At the top of the “thirtysomething” female ladder, Hope enjoys the view. “Hope is so hard to write for because she just exists in this glow,” Ann Hamilton, one of the show’s writers, says. “She never does anything, really.” When the show’s producers, Ed Zwick and Marshall Herskovitz, drafted the original pilot, they drew up mini-biographies of each character. For the men they wrote down career goals, hobbies, and convictions. For Hope Steadman they wrote: “Hope is married to Michael.”
“I feel guilty,” Hope sighs to her single friends, “because my life is so full.” Her biggest problem: She discovers her house has a “borderline” case of radon contamination. Her darkest moment: Michael misplaces their dinner reservation and the movie they wanted to see is sold out. “Michael,” she tells him, “last night was the worst Saturday night of my lif
e!”
A former “overachiever,” according to her biography, Hope has surrendered ambition in exchange for a happy family life. This was the right choice, the series hammers home on one episode after another. When Michael, an advertising executive, is having minor money troubles, Hope wonders if she should return to work. “I earn the money now,” her husband assures her—and anyway, what of their two-year-old daughter, Janey? “You love her. You don’t want to go back to work now.” Apparently, it’s not possible to work and still love your children.

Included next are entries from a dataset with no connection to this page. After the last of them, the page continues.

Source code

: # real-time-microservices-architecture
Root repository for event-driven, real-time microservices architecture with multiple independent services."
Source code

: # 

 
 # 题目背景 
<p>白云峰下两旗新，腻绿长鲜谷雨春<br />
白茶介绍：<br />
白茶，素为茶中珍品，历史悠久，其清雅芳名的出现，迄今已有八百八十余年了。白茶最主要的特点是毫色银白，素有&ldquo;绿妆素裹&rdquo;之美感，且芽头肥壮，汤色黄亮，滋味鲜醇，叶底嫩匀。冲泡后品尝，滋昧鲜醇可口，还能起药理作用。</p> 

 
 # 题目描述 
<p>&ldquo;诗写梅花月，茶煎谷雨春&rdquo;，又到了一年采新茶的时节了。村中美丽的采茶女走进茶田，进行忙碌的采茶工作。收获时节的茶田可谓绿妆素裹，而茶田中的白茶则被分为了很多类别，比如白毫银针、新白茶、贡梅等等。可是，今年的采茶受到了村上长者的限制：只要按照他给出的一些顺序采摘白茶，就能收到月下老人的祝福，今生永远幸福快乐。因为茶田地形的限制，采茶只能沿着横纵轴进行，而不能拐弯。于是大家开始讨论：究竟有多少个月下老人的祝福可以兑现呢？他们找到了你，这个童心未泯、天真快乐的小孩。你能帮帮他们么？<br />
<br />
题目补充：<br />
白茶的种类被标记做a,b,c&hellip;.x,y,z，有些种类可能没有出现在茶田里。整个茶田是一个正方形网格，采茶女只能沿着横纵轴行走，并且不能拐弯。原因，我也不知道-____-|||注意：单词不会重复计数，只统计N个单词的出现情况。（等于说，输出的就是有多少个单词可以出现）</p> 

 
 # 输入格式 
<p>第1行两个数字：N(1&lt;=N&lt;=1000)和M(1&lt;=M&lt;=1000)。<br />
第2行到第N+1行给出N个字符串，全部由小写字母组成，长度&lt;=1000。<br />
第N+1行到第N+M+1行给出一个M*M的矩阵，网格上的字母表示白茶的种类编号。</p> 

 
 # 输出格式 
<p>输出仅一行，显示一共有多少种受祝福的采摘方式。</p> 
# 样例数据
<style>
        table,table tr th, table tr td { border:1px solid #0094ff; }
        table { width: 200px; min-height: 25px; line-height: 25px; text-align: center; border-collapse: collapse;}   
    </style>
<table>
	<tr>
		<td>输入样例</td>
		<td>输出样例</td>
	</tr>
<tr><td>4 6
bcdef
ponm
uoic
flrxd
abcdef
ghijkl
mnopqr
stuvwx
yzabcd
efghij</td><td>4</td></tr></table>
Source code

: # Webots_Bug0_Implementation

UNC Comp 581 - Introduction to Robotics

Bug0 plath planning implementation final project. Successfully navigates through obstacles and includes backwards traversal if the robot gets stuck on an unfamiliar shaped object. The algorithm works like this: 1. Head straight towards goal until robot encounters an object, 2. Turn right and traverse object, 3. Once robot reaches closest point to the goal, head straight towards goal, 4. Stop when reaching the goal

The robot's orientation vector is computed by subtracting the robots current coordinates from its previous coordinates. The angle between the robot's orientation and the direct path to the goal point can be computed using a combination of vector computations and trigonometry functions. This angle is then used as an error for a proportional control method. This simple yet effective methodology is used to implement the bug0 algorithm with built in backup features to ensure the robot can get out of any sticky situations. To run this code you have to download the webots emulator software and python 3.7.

Hope reconfirms her cocooning choice in a key episode, entitled “Weaning,” in which she returns part-time to her job as a magazine researcher. She’s overwhelmed by the onerous burdens of part-time fact checking; we see her working until three A.M. every night. Her husband groans, “We used to be madly in love.” She apologizes, “It won’t always be like this,” and he tells her, “Yeah, it will probably be worse.” Hope suspects he’s right. And she tells a friend, “The only thing I’ve accomplished is being totally exhausted.”
On the job, Hope meets a grasping single career woman—in fact, she’s grasping after Hope’s job. Hope asks her if she wants to have kids. “Oh, I don’t know,” snaps the woman, “I’d kind of like to get my game plan going first. . . . I mean I don’t even have time for a relationship right now.” That does it; Hope flies from the office and into the arms of husband Michael. She can’t do it anymore, she tells him tearfully. “I’m supposed to be able to do both. That’s all I hear about.” With a sly smile, Michael confesses that, although he knows it’s “unliberated,” he’d rather have her home, too. Permission granted, Hope hurries homeward, sweeps baby Janey in her arms and whirls around the nursery. Van Morrison croons “She’s an angel” as the credits roll.